▶ Directions for this task
Which lines of the material contain the word "Adulto"? Show each one.

▶ Provided material
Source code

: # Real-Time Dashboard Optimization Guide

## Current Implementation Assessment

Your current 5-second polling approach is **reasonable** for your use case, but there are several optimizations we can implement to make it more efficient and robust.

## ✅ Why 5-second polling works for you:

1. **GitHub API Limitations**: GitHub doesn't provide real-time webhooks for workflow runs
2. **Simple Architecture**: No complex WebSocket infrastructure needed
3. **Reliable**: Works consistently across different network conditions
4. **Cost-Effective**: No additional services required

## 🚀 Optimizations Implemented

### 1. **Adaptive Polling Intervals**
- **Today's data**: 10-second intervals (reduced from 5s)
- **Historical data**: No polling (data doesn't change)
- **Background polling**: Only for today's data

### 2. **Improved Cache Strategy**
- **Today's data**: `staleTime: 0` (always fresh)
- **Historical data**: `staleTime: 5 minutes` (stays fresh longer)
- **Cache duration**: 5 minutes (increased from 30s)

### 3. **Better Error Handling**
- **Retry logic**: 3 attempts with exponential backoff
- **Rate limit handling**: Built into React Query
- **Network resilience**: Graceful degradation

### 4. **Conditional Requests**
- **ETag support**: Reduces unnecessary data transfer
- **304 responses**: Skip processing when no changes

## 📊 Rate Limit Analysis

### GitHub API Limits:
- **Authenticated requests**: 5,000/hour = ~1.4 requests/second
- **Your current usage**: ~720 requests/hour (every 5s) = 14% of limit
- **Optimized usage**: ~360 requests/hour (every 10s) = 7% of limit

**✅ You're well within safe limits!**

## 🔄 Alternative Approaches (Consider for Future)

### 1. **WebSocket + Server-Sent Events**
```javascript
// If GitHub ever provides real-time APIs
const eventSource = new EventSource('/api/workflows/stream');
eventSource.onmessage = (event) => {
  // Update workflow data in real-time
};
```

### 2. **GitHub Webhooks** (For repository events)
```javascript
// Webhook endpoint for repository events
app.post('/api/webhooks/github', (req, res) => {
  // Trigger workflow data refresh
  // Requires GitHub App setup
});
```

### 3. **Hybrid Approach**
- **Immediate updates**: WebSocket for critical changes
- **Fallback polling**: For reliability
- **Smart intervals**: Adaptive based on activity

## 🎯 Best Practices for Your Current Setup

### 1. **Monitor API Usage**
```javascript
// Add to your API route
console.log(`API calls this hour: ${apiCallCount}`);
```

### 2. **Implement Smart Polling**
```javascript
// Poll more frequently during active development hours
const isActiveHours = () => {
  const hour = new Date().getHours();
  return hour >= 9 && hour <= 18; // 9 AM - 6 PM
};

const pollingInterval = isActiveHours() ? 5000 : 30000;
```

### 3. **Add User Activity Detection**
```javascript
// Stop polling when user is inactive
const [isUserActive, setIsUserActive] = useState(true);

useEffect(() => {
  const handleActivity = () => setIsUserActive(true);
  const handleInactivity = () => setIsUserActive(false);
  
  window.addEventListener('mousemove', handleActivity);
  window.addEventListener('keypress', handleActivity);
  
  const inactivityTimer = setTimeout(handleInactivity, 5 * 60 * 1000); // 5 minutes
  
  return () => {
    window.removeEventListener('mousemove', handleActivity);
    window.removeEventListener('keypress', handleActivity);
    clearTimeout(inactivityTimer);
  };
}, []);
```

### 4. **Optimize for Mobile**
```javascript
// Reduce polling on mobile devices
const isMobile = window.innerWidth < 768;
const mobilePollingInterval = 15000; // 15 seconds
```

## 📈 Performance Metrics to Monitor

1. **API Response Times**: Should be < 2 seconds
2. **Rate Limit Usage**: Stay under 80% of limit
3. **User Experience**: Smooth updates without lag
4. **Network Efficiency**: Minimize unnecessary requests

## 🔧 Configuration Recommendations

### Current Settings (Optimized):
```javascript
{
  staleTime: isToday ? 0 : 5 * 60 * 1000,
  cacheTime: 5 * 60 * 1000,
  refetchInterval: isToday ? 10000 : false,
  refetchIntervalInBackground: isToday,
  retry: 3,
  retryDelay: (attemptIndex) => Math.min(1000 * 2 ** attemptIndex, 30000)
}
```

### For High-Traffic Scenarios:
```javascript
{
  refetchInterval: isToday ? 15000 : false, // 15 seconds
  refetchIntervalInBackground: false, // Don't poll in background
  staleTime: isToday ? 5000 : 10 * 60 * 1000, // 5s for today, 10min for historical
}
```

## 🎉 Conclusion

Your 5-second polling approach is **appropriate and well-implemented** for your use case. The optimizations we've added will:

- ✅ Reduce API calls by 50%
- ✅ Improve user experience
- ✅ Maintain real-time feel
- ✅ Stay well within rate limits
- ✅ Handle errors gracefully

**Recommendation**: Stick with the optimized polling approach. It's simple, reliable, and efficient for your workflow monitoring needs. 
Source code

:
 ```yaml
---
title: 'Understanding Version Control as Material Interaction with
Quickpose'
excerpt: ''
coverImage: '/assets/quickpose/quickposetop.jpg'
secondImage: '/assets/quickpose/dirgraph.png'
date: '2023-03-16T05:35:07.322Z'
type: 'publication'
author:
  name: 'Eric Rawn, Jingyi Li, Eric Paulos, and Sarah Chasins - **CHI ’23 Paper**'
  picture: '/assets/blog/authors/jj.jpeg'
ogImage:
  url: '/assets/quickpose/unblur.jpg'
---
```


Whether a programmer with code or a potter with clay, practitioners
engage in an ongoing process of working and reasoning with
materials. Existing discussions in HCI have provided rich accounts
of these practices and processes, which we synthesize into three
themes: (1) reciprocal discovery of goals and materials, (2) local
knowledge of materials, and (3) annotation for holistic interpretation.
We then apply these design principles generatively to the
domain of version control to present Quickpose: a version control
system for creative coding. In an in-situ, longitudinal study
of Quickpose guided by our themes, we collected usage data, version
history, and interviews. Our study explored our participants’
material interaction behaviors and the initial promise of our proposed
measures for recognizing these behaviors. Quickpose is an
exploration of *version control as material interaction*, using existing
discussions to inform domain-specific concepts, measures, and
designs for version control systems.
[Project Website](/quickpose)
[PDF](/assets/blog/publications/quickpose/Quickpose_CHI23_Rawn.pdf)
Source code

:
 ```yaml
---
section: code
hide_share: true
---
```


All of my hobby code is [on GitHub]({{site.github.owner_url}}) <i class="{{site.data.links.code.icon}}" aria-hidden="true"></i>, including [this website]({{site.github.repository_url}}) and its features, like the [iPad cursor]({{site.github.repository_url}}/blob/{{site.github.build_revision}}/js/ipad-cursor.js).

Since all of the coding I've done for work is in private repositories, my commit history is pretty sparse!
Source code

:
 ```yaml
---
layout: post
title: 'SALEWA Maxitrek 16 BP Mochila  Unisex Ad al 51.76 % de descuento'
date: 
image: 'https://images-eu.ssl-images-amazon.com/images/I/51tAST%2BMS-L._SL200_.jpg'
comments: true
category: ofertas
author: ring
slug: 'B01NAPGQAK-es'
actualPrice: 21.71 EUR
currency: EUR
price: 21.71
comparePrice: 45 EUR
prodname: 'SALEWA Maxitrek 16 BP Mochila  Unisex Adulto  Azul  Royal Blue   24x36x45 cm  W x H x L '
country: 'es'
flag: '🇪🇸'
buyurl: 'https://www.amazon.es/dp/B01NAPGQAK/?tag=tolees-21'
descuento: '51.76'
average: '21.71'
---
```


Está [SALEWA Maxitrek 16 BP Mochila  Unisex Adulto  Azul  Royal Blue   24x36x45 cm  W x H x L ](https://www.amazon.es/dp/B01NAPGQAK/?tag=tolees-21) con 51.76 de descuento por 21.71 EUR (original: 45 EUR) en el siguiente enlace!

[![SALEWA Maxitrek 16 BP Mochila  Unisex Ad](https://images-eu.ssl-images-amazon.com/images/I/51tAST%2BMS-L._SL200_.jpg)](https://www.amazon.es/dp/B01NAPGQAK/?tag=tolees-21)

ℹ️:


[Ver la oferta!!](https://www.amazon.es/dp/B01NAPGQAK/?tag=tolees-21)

▶ Response box
prodname: 'SALEWA Maxitrek 16 BP Mochila  Unisex Adulto  Azul  Royal Blue   24x36x45 cm  W x H x L '
Está [SALEWA Maxitrek 16 BP Mochila  Unisex Adulto  Azul  Royal Blue   24x36x45 cm  W x H x L ](https://www.amazon.es/dp/B01NAPGQAK/?tag=tolees-21) con 51.76 de descuento por 21.71 EUR (original: 45 EUR) en el siguiente enlace!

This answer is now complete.